The Republican Party needs some serious changing. You might not agree with me that Republicans are going to lose huge in the upcoming election -- though trust me, they are -- but you do have to agree, if you read the polls, that young people are trending overwhelmingly toward Democrats. That trend will eventually do Republicans in, even if it doesn't happen this election. So for the long-term health of the Republican Party, change is needed.
Long ago, I was a Republican. These days I'm identified as a Democratic partisan and analyst. But I began my civic and political career as an endorsed Republican candidate for the Legislature and as an every-time delegate to the state conventions during the '60s. I switched parties in 1972 because I was uncomfortable as a Republican but unwilling to choose independence or quietude. Despite the switch, I continued to admire many Republicans with whom I had worked -- people like former Minnesota Gov. Arne Carlson, former Gov. Al Quie and particularly former Gov. Elmer L. Andersen, who died in 2004 at the age of 95. A feature of all three of these men -- and many other Republican officeholders and operatives of the time -- was staunch integrity.
Today many of the young people I meet think of the Republican Party as lacking in integrity.
For example, they see the Republican Party as holding positions that make no sense to them, like being antigay and opposing stem-cell research and supporting creationism. They conclude that the party supports these things because a small but powerful group in the party insists on them, not because most people would, or could, agree with them. An antigay party is particularly troublesome to the young. Most of them have a friend, family member, coworker or colleague who's gay, none of whom has ever threatened their own marriages or sexuality.
The young are also troubled about what they hear from Republican officeholders. In truth, they, like most people, seem to think both sides wander from the truth, but they're beginning to believe Republicans do it more. They have ample evidence.
Consider global warming: We now know this administration altered scientific reports to bolster the idea that global warming is bogus. Most young people I talk to find the very idea of politicized science anathema. And they do believe, and worry about, the threat of global warming.
How about the Department of Justice? Turns out justice was also a politicized concept, and most young people don't think that's right, either.
In campaigning, Republicans seem, to the more interested young I encounter, incredibly better at and more willing to use dirty tricks. Indeed, the Republican ethic seems to be to win at any cost, that the end indeed does justify the means, and that fair play is for sissies.
I fully understand that Democrats have their share of people who lack integrity. Democrats are not without moats in their eyes. But the Republican Party has the more serious integrity problem and, in this election, is going to suffer because of it.
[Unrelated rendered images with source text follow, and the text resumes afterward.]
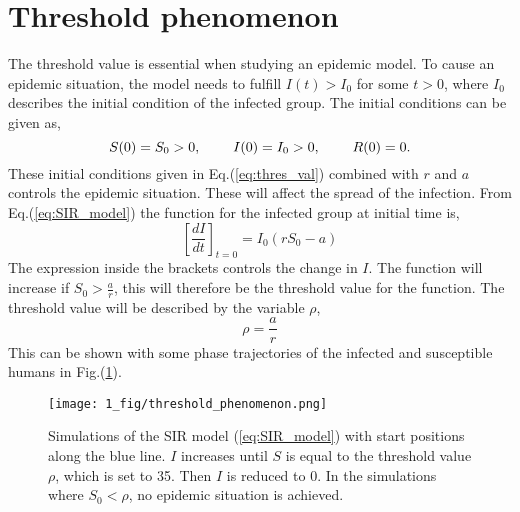 \documentclass[%
twoside,                 %
final,                   %
chapterprefix=true,      %
open=right               %
10pt]{book}
\begin{document}
\section{Threshold phenomenon}
\label{section:1threshold_phenomenon}
The threshold value is essential when studying an epidemic model. To cause an epidemic situation, the model needs to fulfill $I(t)> I_0$ for some $t>0$, where $I_0$ describes the initial condition of  the infected group. The initial conditions can be given as,
\begin{equation} \label{eq:thres_val}
S(0)=S_0 > 0,\hspace{8mm} I(0)=I_0>0,\hspace{8mm} R(0) =0.
\end{equation}
These initial conditions given in Eq.(\ref{eq:thres_val}) combined with $r$ and $a$ controls the epidemic situation. These will affect the spread of the infection. From Eq.(\ref{eq:SIR_model}) the function for the infected group at initial time is,
\begin{equation}
\left[\frac{dI}{dt}\right]_{t=0} = I_0(rS_0-a)
\end{equation}
The expression inside the brackets controls the change in $I$. The function will increase if $S_0 > \frac{a}{r}$, this will therefore be the threshold value for the function. The threshold value will be described by the variable $\rho$,
\begin{equation} \label{eq:threshold_value}
\rho = \frac{a}{r}
\end{equation}
This can be shown with some phase trajectories of the infected and susceptible humans in Fig.(\ref{fig:threshold_phenomenon}).  


\begin{figure}[ht]
  \centerline{\texttt{[image: 1\_fig/threshold\_phenomenon.png]}}
  \caption{
  \label{fig:threshold_phenomenon} Simulations of the SIR model (\ref{eq:SIR_model}) with start positions along the blue line. $I$ increases until $S$ is equal to the threshold value $\rho$, which is set to 35. Then $I$ is reduced to 0. In the simulations where $S_0 < \rho$, no epidemic situation is achieved.
  }
\end{figure}
\end{document}
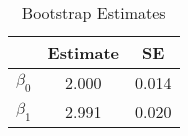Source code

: \begin{table}[htb]
\centering
\caption{Bootstrap Estimates}
\label{table:ea3:ps1:q3b:tab2}
\begin{tabular}{lcc}
\hline
 & Estimate & SE \\
\hline\hline
$\beta_0$ & 2.000 & 0.014 \\
$\beta_1$ & 2.991 & 0.020 \\
\hline
\end{tabular}
\end{table}
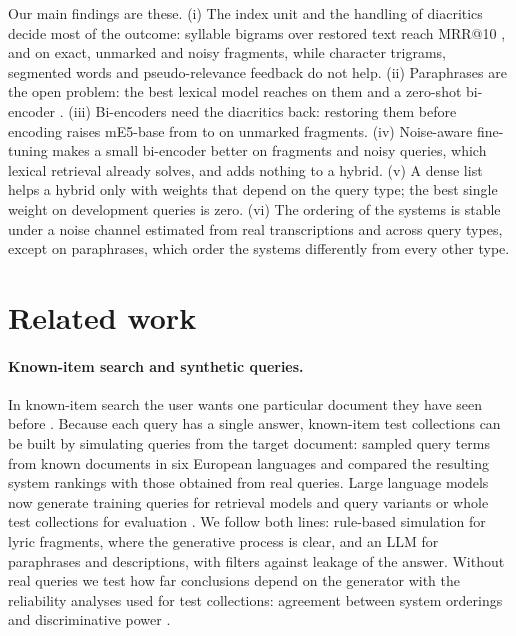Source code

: \documentclass[11pt]{article}
\makeatletter
\newcommand{\mrr}{MRR@10\xspace}
\makeatother
\begin{document}
\noindent Our main findings are these. (i) The index unit and the handling of diacritics decide most of the
outcome: syllable bigrams over restored text reach \mrr{} \MRestAllBiOne, \MRestAllBiTwo{} and
\MRestAllBiThree{} on exact, unmarked and noisy fragments, while character trigrams, segmented words and
pseudo-relevance feedback do not help. (ii) Paraphrases are the open problem: the best lexical model reaches
\BestLexQfour{} on them and a zero-shot bi-encoder \MDenseEbaseFour. (iii) Bi-encoders need the diacritics
back: restoring them before encoding raises mE5-base from \MDenseEbaseTwo{} to \MDenseEbaseRestTwo{} on
unmarked fragments. (iv) Noise-aware fine-tuning makes a small bi-encoder better on fragments and noisy
queries, which lexical retrieval already solves, and adds nothing to a hybrid. (v) A dense list helps a hybrid
only with weights that depend on the query type; the best single weight on development queries is zero.
(vi) The ordering of the systems is stable under a noise channel estimated from real transcriptions and
across query types, except on paraphrases, which order the systems differently from every other type.

\section{Related work}

\paragraph{Known-item search and synthetic queries.}
In known-item search the user wants one particular document they have seen before
\citep{ogilvie2003known}. Because each query has a single answer, known-item test collections can be built by
simulating queries from the target document: \citet{azzopardi2007simulated} sampled query terms from
known documents in six European languages and compared the resulting system rankings with those obtained
from real queries. Large language models now generate training queries for retrieval models
\citep{bonifacio2022inpars} and query variants or whole test collections for evaluation
\citep{alaofi2023variants,rahmani2024synthetic}. We follow both lines: rule-based simulation for lyric
fragments, where the generative process is clear, and an LLM for paraphrases and descriptions, with filters
against leakage of the answer. Without real queries we test how far conclusions depend on the generator
with the reliability analyses used for test collections: agreement between system orderings
\citep{voorhees2000variations} and discriminative power \citep{sakai2006bootstrap}.
\end{document}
In the minds of many young people, the Republican Party and its candidates and officeholders have been the hands-down leaders in leaching the honor from public service. I hope Republican delegates can begin to insist on greater integrity from their campaigns and representatives in government. We need two parties that give us morally upright leadership, and, in our system, the Republican Party has to be one of them.
Wy Spano, St. Paul, is a political analyst and director of the Masters Program in Advocacy and Political Leadership at the University of Minnesota, Duluth.